→ Supplied material:
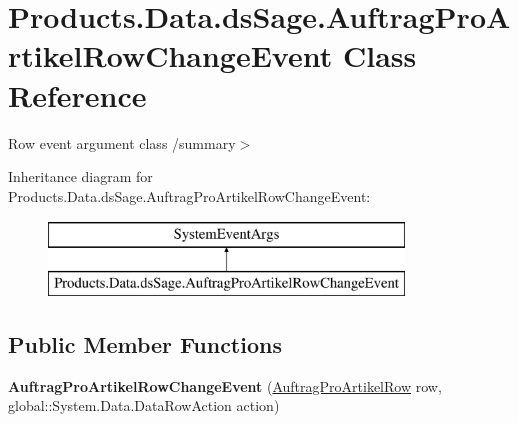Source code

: \hypertarget{class_products_1_1_data_1_1ds_sage_1_1_auftrag_pro_artikel_row_change_event}{}\section{Products.\+Data.\+ds\+Sage.\+Auftrag\+Pro\+Artikel\+Row\+Change\+Event Class Reference}
\label{class_products_1_1_data_1_1ds_sage_1_1_auftrag_pro_artikel_row_change_event}


Row event argument class /summary$>$  


Inheritance diagram for Products.\+Data.\+ds\+Sage.\+Auftrag\+Pro\+Artikel\+Row\+Change\+Event\+:\begin{figure}[H]
\begin{center}
\leavevmode
\includegraphics[height=2.000000cm]{class_products_1_1_data_1_1ds_sage_1_1_auftrag_pro_artikel_row_change_event}
\end{center}
\end{figure}
\subsection*{Public Member Functions}
\begin{DoxyCompactItemize}
\item 
{\bfseries Auftrag\+Pro\+Artikel\+Row\+Change\+Event} (\hyperlink{class_products_1_1_data_1_1ds_sage_1_1_auftrag_pro_artikel_row}{Auftrag\+Pro\+Artikel\+Row} row, global\+::\+System.\+Data.\+Data\+Row\+Action action)\hypertarget{class_products_1_1_data_1_1ds_sage_1_1_auftrag_pro_artikel_row_change_event_a4e9672d92eaab25d470b2a212dc2e047}{}\label{class_products_1_1_data_1_1ds_sage_1_1_auftrag_pro_artikel_row_change_event_a4e9672d92eaab25d470b2a212dc2e047}

\end{DoxyCompactItemize}
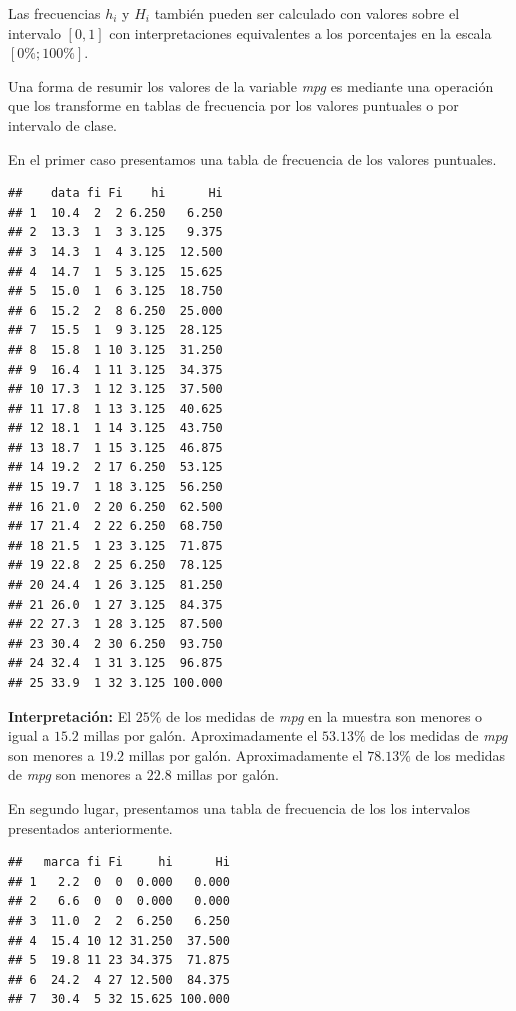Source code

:\documentclass[]{book}
\newenvironment{Shaded}{\begin{snugshade}}{\end{snugshade}}
\newcommand{\KeywordTok}[1]{\textcolor[rgb]{0.13,0.29,0.53}{\textbf{#1}}}
\newcommand{\NormalTok}[1]{#1}
\newcommand{\OperatorTok}[1]{\textcolor[rgb]{0.81,0.36,0.00}{\textbf{#1}}}
\theoremstyle{definition}
\theoremstyle{definition}
\theoremstyle{definition}
\theoremstyle{remark}
\begin{document}
Las frecuencias \(h_i\) y \(H_i\) también pueden ser
calculado con valores sobre el intervalo \([0,1]\) con
interpretaciones equivalentes a los porcentajes en la
escala \([0\% ; 100\%]\).

Una forma de resumir los valores de la variable \emph{mpg} es
mediante una operación que los transforme en tablas de
frecuencia por los valores puntuales o por intervalo de
clase.

En el primer caso presentamos una tabla de frecuencia de
los valores puntuales.

\begin{Shaded}
\end{Shaded}

\begin{verbatim}
##    data fi Fi    hi      Hi
## 1  10.4  2  2 6.250   6.250
## 2  13.3  1  3 3.125   9.375
## 3  14.3  1  4 3.125  12.500
## 4  14.7  1  5 3.125  15.625
## 5  15.0  1  6 3.125  18.750
## 6  15.2  2  8 6.250  25.000
## 7  15.5  1  9 3.125  28.125
## 8  15.8  1 10 3.125  31.250
## 9  16.4  1 11 3.125  34.375
## 10 17.3  1 12 3.125  37.500
## 11 17.8  1 13 3.125  40.625
## 12 18.1  1 14 3.125  43.750
## 13 18.7  1 15 3.125  46.875
## 14 19.2  2 17 6.250  53.125
## 15 19.7  1 18 3.125  56.250
## 16 21.0  2 20 6.250  62.500
## 17 21.4  2 22 6.250  68.750
## 18 21.5  1 23 3.125  71.875
## 19 22.8  2 25 6.250  78.125
## 20 24.4  1 26 3.125  81.250
## 21 26.0  1 27 3.125  84.375
## 22 27.3  1 28 3.125  87.500
## 23 30.4  2 30 6.250  93.750
## 24 32.4  1 31 3.125  96.875
## 25 33.9  1 32 3.125 100.000
\end{verbatim}

\textbf{Interpretación:} El \(25\%\) de los medidas de \emph{mpg} en
la muestra son menores o igual a \(15.2\) millas por
galón.
Aproximadamente el \(53.13\%\) de los medidas de \emph{mpg} son
menores a \(19.2\) millas por galón. Aproximadamente el
\(78.13\%\) de los medidas de \emph{mpg} son menores a \(22.8\)
millas por galón.

En segundo lugar, presentamos una tabla de frecuencia
de los los intervalos presentados anteriormente.

\begin{verbatim}
##   marca fi Fi     hi      Hi
## 1   2.2  0  0  0.000   0.000
## 2   6.6  0  0  0.000   0.000
## 3  11.0  2  2  6.250   6.250
## 4  15.4 10 12 31.250  37.500
## 5  19.8 11 23 34.375  71.875
## 6  24.2  4 27 12.500  84.375
## 7  30.4  5 32 15.625 100.000
\end{verbatim}
\end{document}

→ Instructions to follow:
Quote the records in their entirety, keeping the wording exact and excluding pictures.

→ Your solution:
Source code

: \hypertarget{class_products_1_1_data_1_1ds_sage_1_1_auftrag_pro_artikel_row_change_event}{}\section{Products.\+Data.\+ds\+Sage.\+Auftrag\+Pro\+Artikel\+Row\+Change\+Event Class Reference}
\label{class_products_1_1_data_1_1ds_sage_1_1_auftrag_pro_artikel_row_change_event}


Row event argument class /summary$>$  


Inheritance diagram for Products.\+Data.\+ds\+Sage.\+Auftrag\+Pro\+Artikel\+Row\+Change\+Event\+:\begin{figure}[H]
\begin{center}
\leavevmode
\includegraphics[height=2.000000cm]{class_products_1_1_data_1_1ds_sage_1_1_auftrag_pro_artikel_row_change_event}
\end{center}
\end{figure}
\subsection*{Public Member Functions}
\begin{DoxyCompactItemize}
\item 
{\bfseries Auftrag\+Pro\+Artikel\+Row\+Change\+Event} (\hyperlink{class_products_1_1_data_1_1ds_sage_1_1_auftrag_pro_artikel_row}{Auftrag\+Pro\+Artikel\+Row} row, global\+::\+System.\+Data.\+Data\+Row\+Action action)\hypertarget{class_products_1_1_data_1_1ds_sage_1_1_auftrag_pro_artikel_row_change_event_a4e9672d92eaab25d470b2a212dc2e047}{}\label{class_products_1_1_data_1_1ds_sage_1_1_auftrag_pro_artikel_row_change_event_a4e9672d92eaab25d470b2a212dc2e047}

\end{DoxyCompactItemize}
Source code

:\documentclass[]{book}
\newenvironment{Shaded}{\begin{snugshade}}{\end{snugshade}}
\newcommand{\KeywordTok}[1]{\textcolor[rgb]{0.13,0.29,0.53}{\textbf{#1}}}
\newcommand{\NormalTok}[1]{#1}
\newcommand{\OperatorTok}[1]{\textcolor[rgb]{0.81,0.36,0.00}{\textbf{#1}}}
\theoremstyle{definition}
\theoremstyle{definition}
\theoremstyle{definition}
\theoremstyle{remark}
\begin{document}
Las frecuencias \(h_i\) y \(H_i\) también pueden ser
calculado con valores sobre el intervalo \([0,1]\) con
interpretaciones equivalentes a los porcentajes en la
escala \([0\% ; 100\%]\).

Una forma de resumir los valores de la variable \emph{mpg} es
mediante una operación que los transforme en tablas de
frecuencia por los valores puntuales o por intervalo de
clase.

En el primer caso presentamos una tabla de frecuencia de
los valores puntuales.

\begin{Shaded}
\end{Shaded}

\begin{verbatim}
##    data fi Fi    hi      Hi
## 1  10.4  2  2 6.250   6.250
## 2  13.3  1  3 3.125   9.375
## 3  14.3  1  4 3.125  12.500
## 4  14.7  1  5 3.125  15.625
## 5  15.0  1  6 3.125  18.750
## 6  15.2  2  8 6.250  25.000
## 7  15.5  1  9 3.125  28.125
## 8  15.8  1 10 3.125  31.250
## 9  16.4  1 11 3.125  34.375
## 10 17.3  1 12 3.125  37.500
## 11 17.8  1 13 3.125  40.625
## 12 18.1  1 14 3.125  43.750
## 13 18.7  1 15 3.125  46.875
## 14 19.2  2 17 6.250  53.125
## 15 19.7  1 18 3.125  56.250
## 16 21.0  2 20 6.250  62.500
## 17 21.4  2 22 6.250  68.750
## 18 21.5  1 23 3.125  71.875
## 19 22.8  2 25 6.250  78.125
## 20 24.4  1 26 3.125  81.250
## 21 26.0  1 27 3.125  84.375
## 22 27.3  1 28 3.125  87.500
## 23 30.4  2 30 6.250  93.750
## 24 32.4  1 31 3.125  96.875
## 25 33.9  1 32 3.125 100.000
\end{verbatim}

\textbf{Interpretación:} El \(25\%\) de los medidas de \emph{mpg} en
la muestra son menores o igual a \(15.2\) millas por
galón.
Aproximadamente el \(53.13\%\) de los medidas de \emph{mpg} son
menores a \(19.2\) millas por galón. Aproximadamente el
\(78.13\%\) de los medidas de \emph{mpg} son menores a \(22.8\)
millas por galón.

En segundo lugar, presentamos una tabla de frecuencia
de los los intervalos presentados anteriormente.

\begin{verbatim}
##   marca fi Fi     hi      Hi
## 1   2.2  0  0  0.000   0.000
## 2   6.6  0  0  0.000   0.000
## 3  11.0  2  2  6.250   6.250
## 4  15.4 10 12 31.250  37.500
## 5  19.8 11 23 34.375  71.875
## 6  24.2  4 27 12.500  84.375
## 7  30.4  5 32 15.625 100.000
\end{verbatim}
\end{document}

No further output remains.